Scotland had appeared to give their hopes of qualifying for the 2018 World Cup a shot in the arm with a momentous and famous victory over England, until Harry Kane netted a stoppage time equaliser.
If ever the final minutes of a football game illustrated it is not failure but hope that really shreds the psyche, for Scotland supporters it was the closing seven – four of them added – played out at Hampden yesterday.
From delirium to despair felt like it was travelled in a nanosecond. And not, instead, the actual two minutes that elapsed between Leigh Griffiths – impossibly, dazzlingly – bemusing Joe Hart for a second time in rapid succession with a placed free-kick and putting Scotland 2-1 up and Harry Kane sweetly volleying in at the back post after Raheem Sterling had flighted the ball over from the left flank.
The inquests, the forensic dissections on the moments that cost Scotland a first win over England in 17 years, the first at Hampden since 1985 and a first landmark victory that would have truly revived Scotland’s World Cup qualifying campaign, will be never ending. Even if, ultimately, the draw was a commendable outcome for Gordon Strachan’s side, who were outplayed for long spells by their hardly-scintillating adversaries.
It is likely that the anguish will settle on three moments. Kane’s goal resulted from a Scotland break wherein Stuart Armstrong was able to sprint beyond his own box. He could then have kept going or, with only 90 seconds to negotiate, hoofed it as far upfield as possible. Instead, he attempted to release Griffiths, and only succeeded in allowing Kyle Walker to pick the ball up and send it to Sterling.
The errors that brought England’s opener in the 70th minute were perhaps more pronounced. It was a real botch from Craig Gordon when he allowed a back pass from Kieran Tierney to run under his foot as Dele Alli closed in on him, which forced the Scotland keeper to kick the ball out for a throw. From that, Scotland defended in scatty fashion and were punished. Scott Brown missed a tackle on Alex Oxlade-Chamberlain before Tierney and Armstrong seemed properly goal side of the substitute, only for him to be able to squeeze a shot through from the edge of the area that Gordon – jittery all afternoon – got behind yet could not prevent going through him.
Mistakes will be made by a team so often forced on to the back foot and whatever the shortcomings of Scotland, they deserve credit for their application and, in the case of Griffiths, class. His two free-kick strikes that brought him his first goals in the international arena on the occasion of his 13th cap were described by a magnanimous England manager Gareth Southgate as “moments of unbelievable quality”.
The technical brilliance of Griffiths was matched only by his chutzpah in how he crafted the 87th and 90th-minute dead-ball strikes. Whip and whirl took his first over the England wall and to the left of Hart. When he stepped up to take another from a similar position 25 yards out, you thought he couldn’t do it again. He did, by this time curling the ball round the wall and burying it to the left of Hart. Neither was right in the corner, raising questions of the England keeper, but it was the wiles of the Celtic striker that were central to a stupendous double.

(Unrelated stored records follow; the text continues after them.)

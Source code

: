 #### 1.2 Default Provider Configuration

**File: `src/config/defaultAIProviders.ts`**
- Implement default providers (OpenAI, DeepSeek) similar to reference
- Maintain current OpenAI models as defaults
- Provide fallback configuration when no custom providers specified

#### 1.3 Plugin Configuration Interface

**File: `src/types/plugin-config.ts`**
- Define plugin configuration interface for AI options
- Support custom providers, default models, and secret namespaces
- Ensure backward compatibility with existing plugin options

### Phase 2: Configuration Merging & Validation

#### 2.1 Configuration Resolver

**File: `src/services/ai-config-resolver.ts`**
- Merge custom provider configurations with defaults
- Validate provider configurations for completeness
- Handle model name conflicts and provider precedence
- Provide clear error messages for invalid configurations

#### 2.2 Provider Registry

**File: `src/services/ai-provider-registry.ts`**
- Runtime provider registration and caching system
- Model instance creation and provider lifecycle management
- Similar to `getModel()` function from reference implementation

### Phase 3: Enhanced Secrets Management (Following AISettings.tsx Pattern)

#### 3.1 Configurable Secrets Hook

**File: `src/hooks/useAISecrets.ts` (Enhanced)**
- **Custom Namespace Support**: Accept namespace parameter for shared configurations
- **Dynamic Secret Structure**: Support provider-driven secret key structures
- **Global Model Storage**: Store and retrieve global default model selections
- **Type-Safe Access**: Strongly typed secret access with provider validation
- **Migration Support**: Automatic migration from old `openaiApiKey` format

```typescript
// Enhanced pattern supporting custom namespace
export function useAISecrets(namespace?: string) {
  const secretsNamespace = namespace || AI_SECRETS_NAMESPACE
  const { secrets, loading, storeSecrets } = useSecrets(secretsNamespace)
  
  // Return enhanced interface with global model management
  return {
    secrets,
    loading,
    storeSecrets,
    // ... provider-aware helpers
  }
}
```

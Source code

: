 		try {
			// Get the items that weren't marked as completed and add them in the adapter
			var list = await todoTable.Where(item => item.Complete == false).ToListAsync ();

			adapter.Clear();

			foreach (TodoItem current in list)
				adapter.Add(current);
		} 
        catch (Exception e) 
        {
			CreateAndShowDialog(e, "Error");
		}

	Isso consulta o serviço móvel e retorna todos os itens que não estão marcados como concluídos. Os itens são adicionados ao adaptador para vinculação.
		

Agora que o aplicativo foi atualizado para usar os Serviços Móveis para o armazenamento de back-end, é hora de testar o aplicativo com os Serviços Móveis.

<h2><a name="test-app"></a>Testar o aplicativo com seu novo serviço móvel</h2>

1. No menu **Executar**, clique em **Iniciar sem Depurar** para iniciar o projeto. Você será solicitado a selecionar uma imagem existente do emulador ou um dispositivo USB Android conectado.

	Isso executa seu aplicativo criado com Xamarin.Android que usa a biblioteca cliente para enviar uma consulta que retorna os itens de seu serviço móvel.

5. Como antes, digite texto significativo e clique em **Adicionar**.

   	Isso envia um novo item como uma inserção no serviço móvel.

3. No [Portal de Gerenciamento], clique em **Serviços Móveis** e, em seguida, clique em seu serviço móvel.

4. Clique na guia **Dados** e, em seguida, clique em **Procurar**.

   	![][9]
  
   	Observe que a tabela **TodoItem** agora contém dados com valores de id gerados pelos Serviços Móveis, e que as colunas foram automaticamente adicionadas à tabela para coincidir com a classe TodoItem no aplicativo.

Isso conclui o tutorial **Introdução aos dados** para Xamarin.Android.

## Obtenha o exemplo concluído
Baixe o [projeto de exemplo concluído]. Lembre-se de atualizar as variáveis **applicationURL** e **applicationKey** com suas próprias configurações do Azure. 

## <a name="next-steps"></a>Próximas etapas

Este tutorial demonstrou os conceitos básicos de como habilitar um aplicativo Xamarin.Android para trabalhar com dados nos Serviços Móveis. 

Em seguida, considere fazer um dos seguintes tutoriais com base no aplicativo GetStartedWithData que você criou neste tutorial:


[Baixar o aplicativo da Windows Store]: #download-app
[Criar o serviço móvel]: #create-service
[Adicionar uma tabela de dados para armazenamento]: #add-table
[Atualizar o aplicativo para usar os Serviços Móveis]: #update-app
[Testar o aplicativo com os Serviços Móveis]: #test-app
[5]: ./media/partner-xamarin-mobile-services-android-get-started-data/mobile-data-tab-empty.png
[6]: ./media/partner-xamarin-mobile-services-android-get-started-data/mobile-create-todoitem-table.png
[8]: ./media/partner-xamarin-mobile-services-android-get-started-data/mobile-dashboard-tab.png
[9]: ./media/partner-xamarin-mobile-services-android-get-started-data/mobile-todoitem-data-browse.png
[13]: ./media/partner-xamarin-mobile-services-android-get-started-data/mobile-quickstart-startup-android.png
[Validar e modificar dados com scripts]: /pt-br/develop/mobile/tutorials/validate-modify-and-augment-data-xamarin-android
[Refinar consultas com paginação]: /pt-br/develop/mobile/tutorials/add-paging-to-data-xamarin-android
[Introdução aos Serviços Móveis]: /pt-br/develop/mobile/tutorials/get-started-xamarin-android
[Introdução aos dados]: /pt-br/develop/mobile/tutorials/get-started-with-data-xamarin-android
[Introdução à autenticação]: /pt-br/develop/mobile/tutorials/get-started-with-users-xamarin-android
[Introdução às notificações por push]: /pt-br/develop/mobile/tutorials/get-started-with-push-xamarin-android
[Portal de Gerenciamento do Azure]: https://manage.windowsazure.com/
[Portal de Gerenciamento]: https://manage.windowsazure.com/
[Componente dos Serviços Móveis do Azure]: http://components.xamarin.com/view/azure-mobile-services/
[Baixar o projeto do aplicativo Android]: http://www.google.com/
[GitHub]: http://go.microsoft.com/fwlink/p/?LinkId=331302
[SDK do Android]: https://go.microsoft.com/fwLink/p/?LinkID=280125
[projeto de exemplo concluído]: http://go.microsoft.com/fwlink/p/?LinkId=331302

If the squandering of a winning position thereafter felt cataclysmic, it should never be forgotten that, with Scotland failing to possess a single player that would make it into the England team, this was not a game of equals. Strachan recognised that with a strategy set around a surprise 5-4-1 formation.
Sensible more than negative, whatever the grumbles from the home stands as Scotland were inevitably withdrawn for periods, fielding a central defensive trio marked a departure from the norm for Strachan. In placing Tierney on the left of it, he confounded expectations of the left full-back being switched to the right. Instead, he backed Andrew Robertson up on the left, and did so with aplomb. The pair were unyielding as Scotland’s backs were glued to the wall.
The home denizens were left as excitable as kittens by the fact that not all of the encounter early on was a story of England domination and Scotland digging in. Across the entire, uhm, first ten minutes, Scotland were brisk and bold, their zeal only brimming over when Brown wiped out Alli to earn a third-minute booking. It couldn’t last, of course, and within quarter of an hour the anticipated pattern of play was set: England driving forward and having sole possession of the ball for long stretches with Scotland forced into the hit-it-anywhere mode of defending. A first warning came with the leg of Gordon blocking a Kane effort.
Scotland couldn’t get a foothold in the encounter across the first period. With James McArthur on for a hirpling James Morrison, they broke better after the interval, though survived a bout of penalty box bagatelle in which a Jake Livermore shot came off Robertson and smacked the upright. There were moans that Brown was lucky to escape a second yellow after he clattered into Alli only minutes before what seemed like a Griffiths headline act that, unbelievably, was required to share the billing. For Scotland’s Strachan, though, the show must go on and this was an outcome to prevent the curtain falling on World Cup play-off hopes.